Ou os coletes amarelos podem perder a ousadia e se contentar com o prazer insignificante de serem vistos na televisão.   Eles se permitirão ficar intoxicados com a visão de luminares e especialistas da  France d'en haut  (elite da França) parecendo comer de suas mãos e seguindo cada palavra deles.

Mas se os coletes amarelos permitirem que o ódio apaixonado vença a fraternidade genuína e escolham destruir a reforma, eles trarão apenas o caos, não a melhoria, para as vidas das pessoas humildes e vulneráveis.   Eles vão adentrar o lado mais escuro da noite política e acabam na lixeira da história, onde podem se acotovelar com os outros amarelos, os "socialistas amarelos" do início do século XX, do sindicalista protofascista Pierre Biétry. .

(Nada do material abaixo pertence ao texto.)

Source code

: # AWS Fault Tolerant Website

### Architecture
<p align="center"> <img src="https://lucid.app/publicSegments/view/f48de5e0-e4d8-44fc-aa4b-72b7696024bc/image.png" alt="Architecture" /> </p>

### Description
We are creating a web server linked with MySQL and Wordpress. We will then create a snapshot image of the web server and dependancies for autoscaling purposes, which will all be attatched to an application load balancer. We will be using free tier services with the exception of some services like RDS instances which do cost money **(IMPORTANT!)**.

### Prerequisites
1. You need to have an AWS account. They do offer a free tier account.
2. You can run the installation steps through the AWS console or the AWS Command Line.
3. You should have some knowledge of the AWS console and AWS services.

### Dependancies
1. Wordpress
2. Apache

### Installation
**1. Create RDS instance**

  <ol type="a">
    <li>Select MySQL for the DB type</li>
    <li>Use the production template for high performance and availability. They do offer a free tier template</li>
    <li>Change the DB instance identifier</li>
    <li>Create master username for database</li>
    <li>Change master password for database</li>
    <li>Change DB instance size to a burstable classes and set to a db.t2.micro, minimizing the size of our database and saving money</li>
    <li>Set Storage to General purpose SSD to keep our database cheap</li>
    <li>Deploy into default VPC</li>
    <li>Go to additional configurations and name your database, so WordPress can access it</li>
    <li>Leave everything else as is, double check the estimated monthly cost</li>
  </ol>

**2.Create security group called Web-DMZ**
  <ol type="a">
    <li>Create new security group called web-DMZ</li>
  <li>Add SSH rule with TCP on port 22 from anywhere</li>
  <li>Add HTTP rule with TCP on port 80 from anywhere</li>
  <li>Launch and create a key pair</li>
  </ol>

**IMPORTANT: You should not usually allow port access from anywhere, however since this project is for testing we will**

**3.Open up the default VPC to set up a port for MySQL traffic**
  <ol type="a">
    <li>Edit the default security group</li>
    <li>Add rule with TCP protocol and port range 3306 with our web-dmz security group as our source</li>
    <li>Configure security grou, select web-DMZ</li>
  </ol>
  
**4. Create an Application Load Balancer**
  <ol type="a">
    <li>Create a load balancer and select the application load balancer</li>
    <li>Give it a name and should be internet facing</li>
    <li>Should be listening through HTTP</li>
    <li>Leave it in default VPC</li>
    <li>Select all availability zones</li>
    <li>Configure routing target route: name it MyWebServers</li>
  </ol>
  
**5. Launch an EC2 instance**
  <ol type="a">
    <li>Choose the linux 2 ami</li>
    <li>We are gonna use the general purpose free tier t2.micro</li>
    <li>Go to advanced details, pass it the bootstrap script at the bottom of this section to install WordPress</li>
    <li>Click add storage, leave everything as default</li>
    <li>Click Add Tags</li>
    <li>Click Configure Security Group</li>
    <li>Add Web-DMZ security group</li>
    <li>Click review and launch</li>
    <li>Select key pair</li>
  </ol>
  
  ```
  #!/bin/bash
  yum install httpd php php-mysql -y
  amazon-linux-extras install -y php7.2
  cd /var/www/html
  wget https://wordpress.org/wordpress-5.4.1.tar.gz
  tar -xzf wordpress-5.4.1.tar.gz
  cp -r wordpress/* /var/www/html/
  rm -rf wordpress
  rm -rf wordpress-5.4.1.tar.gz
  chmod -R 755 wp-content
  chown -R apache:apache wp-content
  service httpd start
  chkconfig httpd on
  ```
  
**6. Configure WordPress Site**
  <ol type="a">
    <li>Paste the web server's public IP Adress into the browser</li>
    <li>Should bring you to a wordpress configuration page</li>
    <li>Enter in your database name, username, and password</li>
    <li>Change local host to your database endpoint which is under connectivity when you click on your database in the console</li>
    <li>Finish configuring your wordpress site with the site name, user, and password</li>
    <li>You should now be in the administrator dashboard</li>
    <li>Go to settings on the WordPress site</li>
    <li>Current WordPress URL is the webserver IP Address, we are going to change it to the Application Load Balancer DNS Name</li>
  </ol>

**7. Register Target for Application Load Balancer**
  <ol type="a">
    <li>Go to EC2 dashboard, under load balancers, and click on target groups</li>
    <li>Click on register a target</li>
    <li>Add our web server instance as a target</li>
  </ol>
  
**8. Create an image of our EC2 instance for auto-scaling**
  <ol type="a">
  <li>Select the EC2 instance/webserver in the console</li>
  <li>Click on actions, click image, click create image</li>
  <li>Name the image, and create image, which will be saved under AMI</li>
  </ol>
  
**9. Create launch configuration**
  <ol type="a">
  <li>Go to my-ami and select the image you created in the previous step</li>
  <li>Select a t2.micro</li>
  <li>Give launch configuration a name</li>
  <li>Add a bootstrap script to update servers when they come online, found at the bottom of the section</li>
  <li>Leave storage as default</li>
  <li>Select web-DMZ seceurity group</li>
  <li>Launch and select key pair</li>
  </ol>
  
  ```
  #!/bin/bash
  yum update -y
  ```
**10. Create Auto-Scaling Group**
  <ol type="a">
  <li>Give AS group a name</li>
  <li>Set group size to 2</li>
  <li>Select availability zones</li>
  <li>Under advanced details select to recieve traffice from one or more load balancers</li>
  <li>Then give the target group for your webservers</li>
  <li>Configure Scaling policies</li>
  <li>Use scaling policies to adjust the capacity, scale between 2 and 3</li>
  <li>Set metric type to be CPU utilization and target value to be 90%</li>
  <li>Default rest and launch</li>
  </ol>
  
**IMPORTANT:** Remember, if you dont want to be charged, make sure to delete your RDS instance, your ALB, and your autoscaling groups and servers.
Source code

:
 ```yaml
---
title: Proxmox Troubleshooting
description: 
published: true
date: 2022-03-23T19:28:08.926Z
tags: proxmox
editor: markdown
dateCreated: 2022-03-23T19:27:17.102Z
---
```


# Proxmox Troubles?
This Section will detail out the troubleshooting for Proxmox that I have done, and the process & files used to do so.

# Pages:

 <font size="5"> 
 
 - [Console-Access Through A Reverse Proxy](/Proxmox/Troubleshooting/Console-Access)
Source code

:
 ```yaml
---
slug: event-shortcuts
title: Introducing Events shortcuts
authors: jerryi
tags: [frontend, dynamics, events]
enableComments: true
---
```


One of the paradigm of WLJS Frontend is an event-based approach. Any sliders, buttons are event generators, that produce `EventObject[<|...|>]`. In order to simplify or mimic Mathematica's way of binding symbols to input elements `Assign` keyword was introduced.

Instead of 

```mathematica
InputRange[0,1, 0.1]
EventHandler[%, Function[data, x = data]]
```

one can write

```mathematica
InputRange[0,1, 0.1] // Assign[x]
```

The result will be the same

Os coletes amarelos devem escolher: a reinvenção democrática, ou uma versão atualizada das ligas nacionalistas socialistas;uma vontade de reparar, ou o desejo de destruir.   A decisão dependerá da essência histórica do movimento - se seus reflexos são bons ou ruins, e se, em última análise, possui coragem política e moral.

Então a bola está no campo dos coletes amarelos.   Eles têm a iniciativa tanto quanto a Macron.   Eles vão dizer: "Sim, nós acreditamos na democracia republicana?" E eles vão dizer alto e claro, sem equívoco?   Ou se colocarão na tradição do niilismo paranóico e poluirão suas fileiras com os vândalos políticos que a França ainda produz em abundância?

BERNARD-HENRI LÉVY

Bernard-Henri Lévy é um dos fundadores do movimento “Nouveaux Philosophes” (Novos Filósofos).  Seus livros incluem Left in Dark Times: Uma posição contra a nova barbárie, Vertigem americana: Viajando pela América nos passos de Tocqueville e, mais recentemente, O génio do judaísmo.